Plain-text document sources
·····

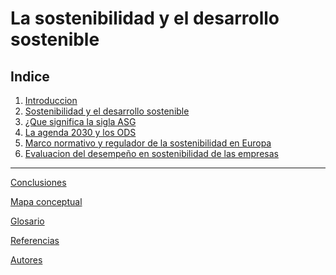 # La sostenibilidad y el desarrollo sostenible
## Indice

1. [Introduccion](Introduccion.md)
2. [Sostenibilidad y el desarrollo sostenible](Sostenibilidad-y-el-desarrollo-sostenible.md)
3. [¿Que significa la sigla ASG](ASG.md)
4. [La agenda 2030 y los ODS](ODS.md)
5. [Marco normativo y regulador de la sostenibilidad en Europa](Regulaciones.md)
6. [Evaluacion del desempeño en sostenibilidad de las empresas](Desempeño.md)
---
[Conclusiones](Coclusiones.md)

[Mapa conceptual]()

[Glosario]()

[Referencias](Referencias.md)

[Autores](Autores.md)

·····

Description of the task | All lines from the one containing "5. [Marco normativo" through the last line of the data, both included, are to be retyped exactly, and no other line belongs in the answer.

Solution for this exercise |
5. [Marco normativo y regulador de la sostenibilidad en Europa](Regulaciones.md)
6. [Evaluacion del desempeño en sostenibilidad de las empresas](Desempeño.md)
---
[Conclusiones](Coclusiones.md)

[Mapa conceptual]()

[Glosario]()

[Referencias](Referencias.md)

[Autores](Autores.md)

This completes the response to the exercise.